2020年(令和2年)11月、特志解剖一号の美幾女の墓を訪ねた。特志とは特別に志願したという意味である。蘭方医学の広まりの中で腑分けといえば罪人であったが、1868年(明治元年)に初めての解剖志願者が現れた。解剖を申し出たのは洋学者の宇都宮鉱之進(三郎)であった。維新の戦乱中体調を崩し、死期を悟った宇都宮は解剖を申し出たが、その後体調が回復し解剖の願いは叶わなかった。

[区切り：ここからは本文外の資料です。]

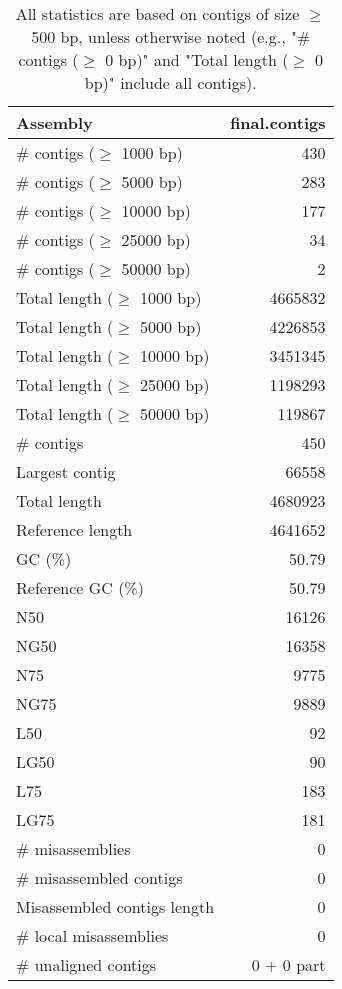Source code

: \documentclass[12pt,a4paper]{article}
\begin{document}
\begin{table}[ht]
\begin{center}
\caption{All statistics are based on contigs of size $\geq$ 500 bp, unless otherwise noted (e.g., "\# contigs ($\geq$ 0 bp)" and "Total length ($\geq$ 0 bp)" include all contigs).}
\begin{tabular}{|l*{1}{|r}|}
\hline
Assembly & final.contigs \\ \hline
\# contigs ($\geq$ 1000 bp) & 430 \\ \hline
\# contigs ($\geq$ 5000 bp) & 283 \\ \hline
\# contigs ($\geq$ 10000 bp) & 177 \\ \hline
\# contigs ($\geq$ 25000 bp) & 34 \\ \hline
\# contigs ($\geq$ 50000 bp) & 2 \\ \hline
Total length ($\geq$ 1000 bp) & 4665832 \\ \hline
Total length ($\geq$ 5000 bp) & 4226853 \\ \hline
Total length ($\geq$ 10000 bp) & 3451345 \\ \hline
Total length ($\geq$ 25000 bp) & 1198293 \\ \hline
Total length ($\geq$ 50000 bp) & 119867 \\ \hline
\# contigs & 450 \\ \hline
Largest contig & 66558 \\ \hline
Total length & 4680923 \\ \hline
Reference length & 4641652 \\ \hline
GC (\%) & 50.79 \\ \hline
Reference GC (\%) & 50.79 \\ \hline
N50 & 16126 \\ \hline
NG50 & 16358 \\ \hline
N75 & 9775 \\ \hline
NG75 & 9889 \\ \hline
L50 & 92 \\ \hline
LG50 & 90 \\ \hline
L75 & 183 \\ \hline
LG75 & 181 \\ \hline
\# misassemblies & 0 \\ \hline
\# misassembled contigs & 0 \\ \hline
Misassembled contigs length & 0 \\ \hline
\# local misassemblies & 0 \\ \hline
\# unaligned contigs & 0 + 0 part \\ \hline

\end{tabular}
\end{center}
\end{table}
\end{document}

美幾は遊廓での勤めを続けるうちに梅毒に罹患し、その治療のため医学校(東京大学医学部の前身)の附属病院として設置されていた黴毒院(ばいどくいん)に入院していた。末期の梅毒で死期が迫る中、治療をしていた医師から献体を求められ、その求めに応じたのであった。遊女は通常死亡すると投込寺(なげこみでら)の穴に遺棄されるのが習いであったが、解剖を志願すれば丁重に弔い墓を建てるというのが医学校の提示した条件であった。
医学校は神田和泉町(現 秋葉原東口付近)の旧津藩藤堂和泉守上屋敷にあり、仮設の解剖所を作り行われたという。
その解剖の経緯は、吉村昭の小説「梅の刺青」に詳細に書かれている。渡辺淳一の小説「白き旅立ち」も美幾を主人公にしているが吉村昭に比べよりフィクション性が強く、美幾と宇都宮の関係性が面白く描かれている。
美幾の墓は、文京区白山の念速寺にある。